Though forecasting a predictive distribution of Bayes factors has been suggested [61], the implicit penalization of model complexity could have adverse consequences. The experiment design could suggest a measurement where the probability densities of two models overlap. When this happens, both models can describe the data equally well, which leads to an implicit penalization of the more complex model (since it allows for more varied predictions due to its added freedom). This penalization can then be followed by subsequent selection (of the simpler model). Though a decisive selection occurs, such an experiment would not provide additional insight however. In [61], this is mitigated by determining the evidence in favor of a more complex model. Moreover, computing the predictive distributions of Bayes factors required for this approach is computationally intractable for nonlinear models that are not nested. By focusing on differences in predictive distributions, both these problems are mitigated, making it is possible to pinpoint where the different models predict different behavior. Aside from their usefulness in model selection, such predictive differences could also be attributed to the different mechanisms present in the different models. This allows for followup studies to investigate whether these are either artificial or true system behavior.
A complicating factor in this method is the computational burden. The largest challenge to overcome is to obtain a sample from the posterior parameter distribution. Running MCMC on high dimensional problems can be difficult. Fortunately, recent advances in both MCMC [19, 62] as well as approximate sampling techniques [39, 48, 63, 64] allow sampling parameter distributions of increasingly complex models [14, 34–38]. The bottleneck in computing the JSD resides in searching for the k ^{ th } nearest neighbor. A subproblem which occurs in many different problems and for which computationally faster solutions exist [65, 66]. An attractive aspect of this methodology is that it is possible to design multiple experiments at once. However, the density estimates typically become less accurate as the number of designed experiments increases (see Additional file 1: section S8). Therefore, we recommend starting with a low number of experiments (two or three) and gradually adding experiments while the JSD is low. Density estimation can also be problematic when the predictions vary greatly in their dispersion. When considering nonnegative quantities such as concentrations, logtransforming the predictions may alleviate problems. Finally, the number of potential combinations of experiments increases exponentially with the number of experiments designed. It is clear that this rapidly becomes infeasible for large numbers of experiments. However, it is not necessary to fill the entire experimental matrix and techniques such as Sequential Monte Carlo sampling could be considered as an alternative to more effectively probe this space. We revert the reader to Additional file 1: section S7 for a proof of principle implementation of such a sampler.

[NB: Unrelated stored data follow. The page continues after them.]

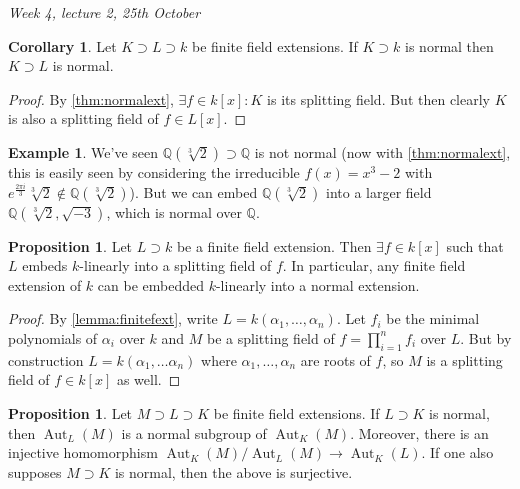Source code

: \documentclass{article}
\newcommand{\Q}{\mathbb{Q}}
\newcommand{\Aut}{\operatorname{Aut}}
\theoremstyle{definition}
\newtheorem{prop}[defn]{Proposition}
\newtheorem{coro}[defn]{Corollary}
\newtheorem{example}[defn]{Example}
\begin{document}
\begin{flushright}
\textit{Week 4, lecture 2, 25th October}
\end{flushright}

\begin{coro}
\label{coro:KknormalKLnormal}
Let $K\supset L\supset k$ be finite field extensions. If $K\supset k$ is normal then $K\supset L$ is normal.
\end{coro}
\begin{proof}
By \ref{thm:normalext}, $\exists f\in k[x]:K$ is its splitting field. But then clearly $K$ is also a splitting field of $f\in L[x]$.
\end{proof}

\begin{example}
We've seen $\Q(\sqrt[3]2)\supset\Q$ is not normal (now with \ref{thm:normalext}, this is easily seen by considering the irreducible $f(x)=x^3-2$ with $e^{\frac{2\pi i}{3}}\sqrt[3]2\notin\Q(\sqrt[3]2)$). But we can embed $\Q(\sqrt[3]2)$ into a larger field $\Q(\sqrt[3]2,\sqrt{-3})$, which is normal over $\Q$.
\end{example}

\begin{prop}
Let $L\supset k$ be a finite field extension. Then $\exists f\in k[x]$ such that $L$ embeds $k$-linearly into a splitting field of $f$. In particular, any finite field extension of $k$ can be embedded $k$-linearly into a normal extension.
\end{prop}
\begin{proof}
By \ref{lemma:finitefext}, write $L=k(\alpha_1,\ldots,\alpha_n)$. Let $f_i$ be the minimal polynomials of $\alpha_i$ over $k$ and $M$ be a splitting field of $f=\prod_{i=1}^n f_i$ over $L$. But by construction $L=k(\alpha_1,\ldots\alpha_n)$ where $\alpha_1,\ldots,\alpha_n$ are roots of $f$, so $M$ is a splitting field of $f\in k[x]$ as well.
\end{proof}

\begin{prop}
\label{prop:AKMqALMisAKL}
Let $M\supset L\supset K$ be finite field extensions. If $L\supset K$ is normal, then $\Aut_L(M)$ is a normal subgroup of $\Aut_K(M)$. Moreover, there is an injective homomorphism $\Aut_K(M)/\Aut_L(M)\rightarrow\Aut_K(L)$. If one also supposes $M\supset K$ is normal, then the above is surjective.
\end{prop}
\end{document}
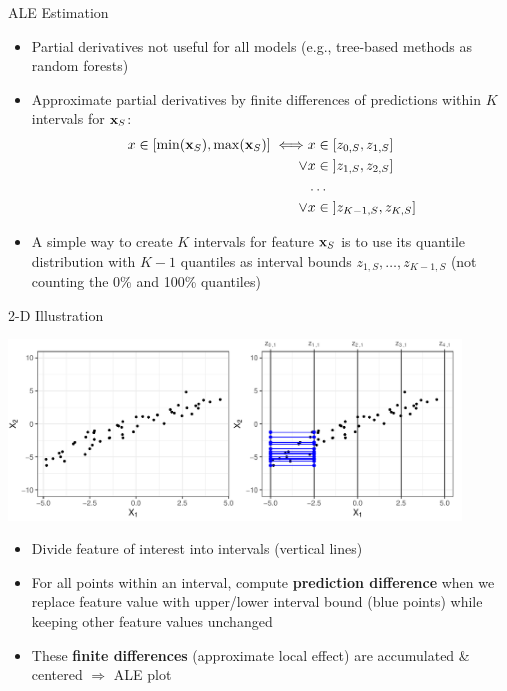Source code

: \documentclass[11pt,compress,t,notes=noshow, aspectratio=169, xcolor=table]{beamer}
\begin{document}

\begin{frame}{ALE Estimation}

\begin{itemize}
  \item Partial derivatives not useful for all models (e.g., tree-based methods as random forests)
  \item Approximate partial derivatives by finite differences of predictions within $K$ intervals for $\xv_S$:
  $$
  \begin{aligned}
  x \in [\min(\xv_S), \max(\xv_S)] \iff &x \in [z_{0, S}, z_{1, S}] \\
  \lor &x \in \; ]z_{1, S}, z_{2, S}] \\
  &\dots \\
  \lor &x \in \; ]z_{K-1, S}, z_{K, S}]
  \end{aligned}
  $$
  \item A simple way to create $K$ intervals for feature $\xv_S$ is to use its quantile distribution with $K-1$ quantiles as interval bounds $z_{1,S}, \dots, z_{K-1,S}$ (not counting the 0\% and 100\% quantiles)
\end{itemize}

\end{frame}


\begin{frame}{2-D Illustration}

\centerline{\includegraphics[width=0.9\textwidth]{figure/ale_interval}}

\begin{itemize}
\item Divide feature of interest into intervals (vertical lines)
\item For all points within an interval, compute \textbf{prediction difference} when we replace feature value with upper/lower interval bound (blue points) while keeping other feature values unchanged
\item These \textbf{finite differences} (approximate local effect) are accumulated \& centered $\Rightarrow$ ALE plot %
\end{itemize}

\end{frame}
\end{document}
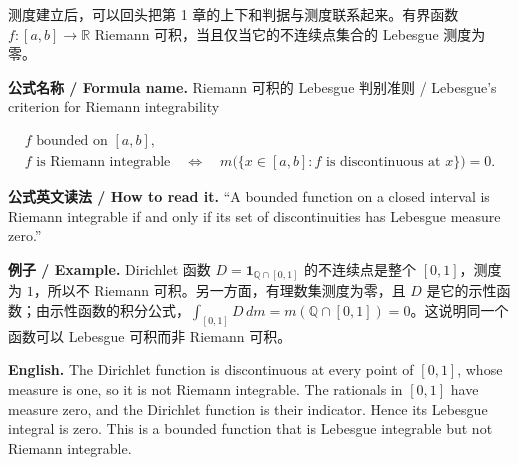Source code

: \documentclass[UTF8,11pt,a4paper]{ctexart}
\newcommand{\EN}[1]{\par\noindent\textbf{English.} #1\par}
\newcommand{\READ}[1]{\par\noindent\textbf{公式英文读法 / How to read it.} #1\par}
\newcommand{\FORMULA}[2]{\par\Needspace{3\baselineskip}\noindent\textbf{公式名称 / Formula name.} #1 / #2\par}
\newcommand{\EX}[2]{\par\noindent\textbf{例子 / Example.} #1\par\EN{#2}}
\begin{document}
\noindent 测度建立后，可以回头把第 1 章的上下和判据与测度联系起来。有界函数 $f:[a,b]\to\mathbb R$ Riemann 可积，当且仅当它的不连续点集合的 Lebesgue 测度为零。
\FORMULA{Riemann 可积的 Lebesgue 判别准则}{Lebesgue's criterion for Riemann integrability}
\[
\begin{gathered}
f\text{ bounded on }[a,b],\\
f\text{ is Riemann integrable}
\quad\Longleftrightarrow\quad
m\bigl(\{x\in[a,b]:f\text{ is discontinuous at }x\}\bigr)=0.
\end{gathered}
\]
\READ{“A bounded function on a closed interval is Riemann integrable if and only if its set of discontinuities has Lebesgue measure zero.”}
\EX{Dirichlet 函数 $D=\mathbf1_{\mathbb Q\cap[0,1]}$ 的不连续点是整个 $[0,1]$，测度为 $1$，所以不 Riemann 可积。另一方面，有理数集测度为零，且 $D$ 是它的示性函数；由示性函数的积分公式，$\int_{[0,1]}D\,dm=m(\mathbb Q\cap[0,1])=0$。这说明同一个函数可以 Lebesgue 可积而非 Riemann 可积。}{The Dirichlet function is discontinuous at every point of $[0,1]$, whose measure is one, so it is not Riemann integrable. The rationals in $[0,1]$ have measure zero, and the Dirichlet function is their indicator. Hence its Lebesgue integral is zero. This is a bounded function that is Lebesgue integrable but not Riemann integrable.}
\end{document}
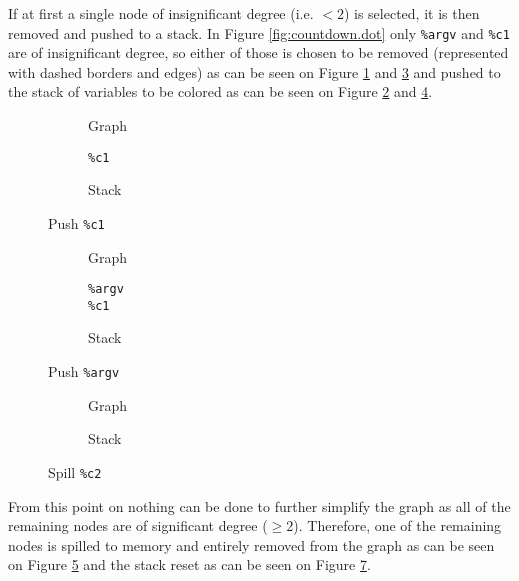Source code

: \documentclass{article}
\begin{document}
If at first a single node of insignificant degree (i.e. \(< 2\)) is selected, it is then removed and pushed to a stack. In Figure \ref{fig:countdown.dot} only \texttt{\%argv} and \texttt{\%c1} are of insignificant degree, so either of those is chosen to be removed (represented with dashed borders and edges) as can be seen on Figure \ref{fig:countdown.dot2} and \ref{fig:countdown.dot3} and pushed to the stack of variables to be colored as can be seen on Figure \ref{fig:countdown.stack2} and \ref{fig:countdown.stack3}.




\begin{figure}[H]
  \centering
  \begin{minipage}[b]{0.31\linewidth}
    \begin{subfigure}[b]{0.70\textwidth}
      
      \caption{Graph}\label{fig:countdown.dot2}
    \end{subfigure}
    \begin{subfigure}[b]{0.27\textwidth}
      \centering
        \texttt{\%c1}
        \vspace{0.5em}
      \caption{Stack}\label{fig:countdown.stack2}
    \end{subfigure}
    \caption{Push \texttt{\%c1}}
  \end{minipage}%
  \begin{minipage}[b]{0.31\linewidth}
    \begin{subfigure}[b]{0.70\textwidth}
      
      \caption{Graph}\label{fig:countdown.dot3}
    \end{subfigure}
    \begin{subfigure}[b]{0.27\textwidth}
      \centering
        \texttt{\%argv}\\
        \texttt{\%c1}
        \vspace{0.5em}
      \caption{Stack}\label{fig:countdown.stack3}
    \end{subfigure}
    \caption{Push \texttt{\%argv}}
  \end{minipage}%
  \begin{minipage}[b]{0.31\linewidth}
    \begin{subfigure}[b]{0.70\textwidth}
      
      \caption{Graph}\label{fig:countdown.dot4}
    \end{subfigure}
    \begin{subfigure}[b]{0.27\textwidth}
      \caption{Stack}\label{fig:countdown.stack4}
    \end{subfigure}
    \caption{Spill \texttt{\%c2}}
  \end{minipage}%
\end{figure}
\noindent From this point on  nothing can be done to further simplify the graph as all of the remaining nodes are of significant degree (\(\geq 2\)). Therefore, one of the remaining nodes is spilled to memory and entirely removed from the graph as can be seen on Figure \ref{fig:countdown.dot4} and the stack reset as can be seen on Figure \ref{fig:countdown.stack4}.
\end{document}
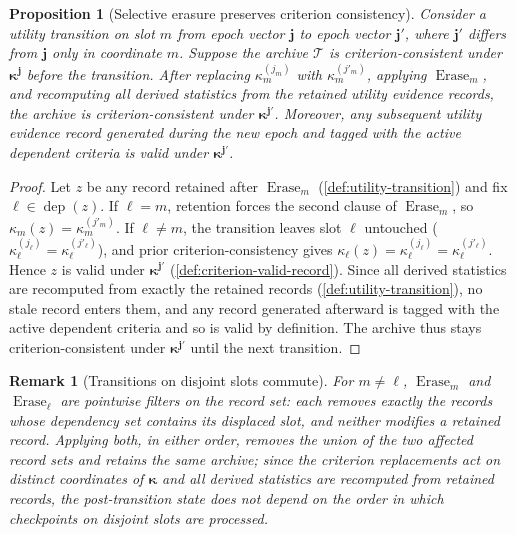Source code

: \documentclass{paper}
\newtheorem{proposition}{Proposition}
\newtheorem{remark}{Remark}
\begin{document}
\begin{proposition}[Selective erasure preserves criterion consistency]
\label{prop:erasure-stationarity}
Consider a utility transition on slot \(m\) from epoch vector \(\boldsymbol{j}\) to epoch vector
\(\boldsymbol{j}'\), where \(\boldsymbol{j}'\) differs from \(\boldsymbol{j}\) only in coordinate \(m\). Suppose the
archive \(\mathcal T\) is criterion-consistent under
\(\boldsymbol{\kappa}^{\boldsymbol{j}}\) before the transition. After replacing
\(\kappa_m^{(j_m)}\) with \(\kappa_m^{(j'_m)}\), applying \(\operatorname{Erase}_m\), and recomputing all
derived statistics from the retained utility evidence records, the archive is criterion-consistent under
\(\boldsymbol{\kappa}^{\boldsymbol{j}'}\). Moreover, any subsequent utility evidence record generated during
the new epoch and tagged with the active dependent criteria is valid under
\(\boldsymbol{\kappa}^{\boldsymbol{j}'}\).
\end{proposition}

\begin{proof}
Let \(z\) be any record retained after \(\operatorname{Erase}_m\) (\cref{def:utility-transition}) and fix
\(\ell\in\operatorname{dep}(z)\). If \(\ell=m\), retention forces the second clause of
\(\operatorname{Erase}_m\), so \(\kappa_m(z)=\kappa_m^{(j'_m)}\). If \(\ell\neq m\), the transition leaves
slot \(\ell\) untouched (\(\kappa_\ell^{(j_\ell)}=\kappa_\ell^{(j'_\ell)}\)), and prior
criterion-consistency gives \(\kappa_\ell(z)=\kappa_\ell^{(j_\ell)}=\kappa_\ell^{(j'_\ell)}\). Hence
\(z\) is valid under \(\boldsymbol{\kappa}^{\boldsymbol{j}'}\) (\cref{def:criterion-valid-record}). Since
all derived statistics are recomputed from exactly the retained records (\cref{def:utility-transition}),
no stale record enters them, and any record generated afterward is tagged with the active dependent
criteria and so is valid by definition. The archive thus stays criterion-consistent under
\(\boldsymbol{\kappa}^{\boldsymbol{j}'}\) until the next transition.
\end{proof}

\begin{remark}[Transitions on disjoint slots commute]
\label{rem:erasure-commute}
For \(m\neq \ell\), \(\operatorname{Erase}_m\) and \(\operatorname{Erase}_\ell\) are pointwise filters on the record set: each removes exactly the records whose dependency set contains its displaced slot, and neither modifies a retained record. Applying both, in either order, removes the union of the two affected record sets and retains the same archive; since the criterion replacements act on distinct coordinates of \(\boldsymbol{\kappa}\) and all derived statistics are recomputed from retained records, the post-transition state does not depend on the order in which checkpoints on disjoint slots are processed.
\end{remark}
\end{document}

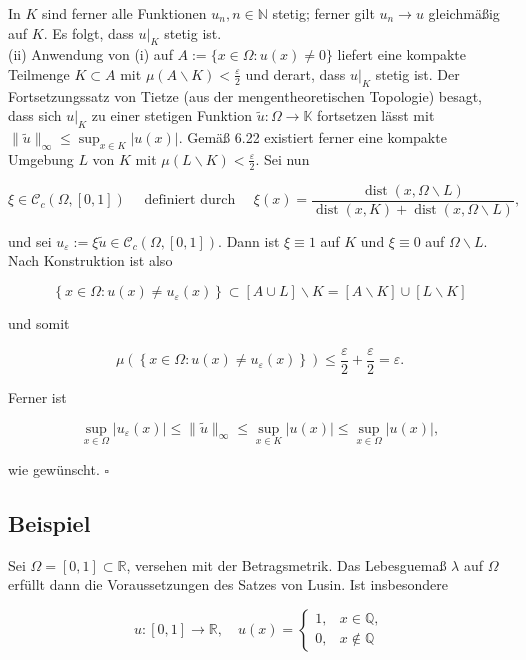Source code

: \documentclass[10pt, letterpaper]{article}
\begin{document}
In $K$ sind ferner alle Funktionen $u_{n}, n \in \mathbb{N}$ stetig; ferner gilt $u_{n} \rightarrow u$ gleichmäßig auf $K$. Es folgt, dass $\left.u\right|_{K}$ stetig ist.\\
(ii) Anwendung von (i) auf $A:=\{x \in \Omega: u(x) \neq 0\}$ liefert eine kompakte Teilmenge $K \subset A$ mit $\mu(A \backslash K)<\frac{\varepsilon}{2}$ und derart, dass $\left.u\right|_{K}$ stetig ist. Der Fortsetzungssatz von Tietze (aus der mengentheoretischen Topologie) besagt, dass sich $\left.u\right|_{K}$ zu einer stetigen Funktion $\tilde{u}: \Omega \rightarrow \mathbb{K}$ fortsetzen lässt mit $\|\tilde{u}\|_{\infty} \leq \sup _{x \in K}|u(x)|$. Gemäß 6.22 existiert ferner eine kompakte Umgebung $L$ von $K$ mit $\mu(L \backslash K)<\frac{\varepsilon}{2}$. Sei nun

$$
\xi \in \mathcal{C}_{c}(\Omega,[0,1]) \quad \text { definiert durch } \quad \xi(x)=\frac{\operatorname{dist}(x, \Omega \backslash L)}{\operatorname{dist}(x, K)+\operatorname{dist}(x, \Omega \backslash L)},
$$

und sei $u_{\varepsilon}:=\xi \tilde{u} \in \mathcal{C}_{c}(\Omega,[0,1])$. Dann ist $\xi \equiv 1$ auf $K$ und $\xi \equiv 0$ auf $\Omega \backslash L$. Nach Konstruktion ist also

$$
\left\{x \in \Omega: u(x) \neq u_{\varepsilon}(x)\right\} \subset[A \cup L] \backslash K=[A \backslash K] \cup[L \backslash K]
$$

und somit

$$
\mu\left(\left\{x \in \Omega: u(x) \neq u_{\varepsilon}(x)\right\}\right) \leq \frac{\varepsilon}{2}+\frac{\varepsilon}{2}=\varepsilon .
$$

Ferner ist

$$
\sup _{x \in \Omega}\left|u_{\varepsilon}(x)\right| \leq\|\tilde{u}\|_{\infty} \leq \sup _{x \in K}|u(x)| \leq \sup _{x \in \Omega}|u(x)|,
$$

wie gewünscht. \(\square\)

\subsection*{Beispiel}
Sei $\Omega=[0,1] \subset \mathbb{R}$, versehen mit der Betragsmetrik. Das Lebesguemaß $\lambda$ auf $\Omega$ erfüllt dann die Voraussetzungen des Satzes von Lusin. Ist insbesondere

$$
u:[0,1] \rightarrow \mathbb{R}, \quad u(x)= \begin{cases}1, & x \in \mathbb{Q}, \\ 0, & x \notin \mathbb{Q}\end{cases}
$$
\end{document}
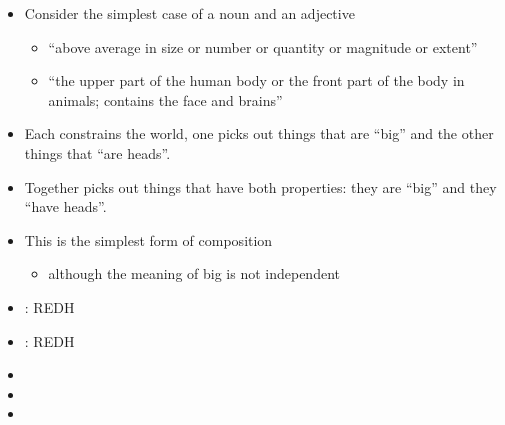 \documentclass[a4paper,landscape,headrule,footrule,xetex]{foils}
\begin{document}
\begin{itemize}
\item Consider the simplest case of a noun and an adjective
  \begin{itemize}
  \item {} ``above average in size or number or quantity or magnitude or extent''
  \item {} ``the upper part of the human body or the front part of the body in animals; contains the face and brains''
  \end{itemize}
\item Each constrains the world, one picks out things that are
  ``big'' and the other things that ``are heads''.
\item Together  picks out things that have both properties: they
  are ``big'' and they ``have heads''.
\end{itemize}
\begin{center}
\end{center}

\begin{itemize}
\item This is the simplest form of composition
  \begin{itemize}
  \item although the meaning of big is not independent
  \end{itemize}
\end{itemize}


\begin{itemize}
\item {}:  REDH
\item {}:  REDH
\item {} 
\item {} 
\item {} 
\end{itemize}
\end{document}

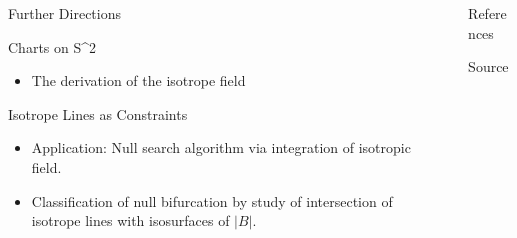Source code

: \documentclass[final]{beamer}
\newlength{\sepwid}
\newlength{\onecolwid}
\newlength{\twocolwid}
\begin{document}
\begin{frame}[t]
\begin{columns}[t]
\begin{column}{\twocolwid}



\begin{columns}[t,totalwidth=\twocolwid]

\begin{column}{\onecolwid} %
\begin{block}{\huge Further Directions}

  \begin{block}{Charts on S^2}
    \begin{itemize}
      \item The derivation of the isotrope field
      \end{itemize}
  \end{block}
  \begin{block}{Isotrope Lines as Constraints}
    \begin{itemize}
      \item Application: Null search algorithm via integration of isotropic field.
      \item Classification of null bifurcation by study of intersection of isotrope lines
        with isosurfaces of $|B|$.
    \end{itemize}
  \end{block}
\end{block}
\end{column}

\begin{column}{\sepwid}\end{column} %

\begin{column}{\onecolwid} %
\begin{block}{\huge References}

\nocite{*} %
\small{
\vspace{0.75in}}

\end{block}

\begin{block}{Source}
\begin{centering}
    \hfill
    \hfill
\end{centering}


\end{block}
\end{column}
\end{columns}
\end{column}
\end{columns}
\end{frame}
\end{document}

One additional point of debate is the weighting of each of the models in the mixture distribution used to compute the JSD. It could be argued that it would be more sensible to weight models according to their model probabilities by determining the integrated likelihoods of the data that is already available. The reason for not doing this is twofold. Firstly, the computational burden this adds to the experimental design procedure is significant. More importantly however, the implicit weighting in favor of parsimony could strongly affect the design by removing models which are considered unnecessarily complex at this stage of the analysis. When designing new experiments, the aim is to obtain measurements that allow for optimal discrimination between the predictive distributions under the different hypotheses. Optimal discrimination makes it sensible to consider the models equally probable a priori.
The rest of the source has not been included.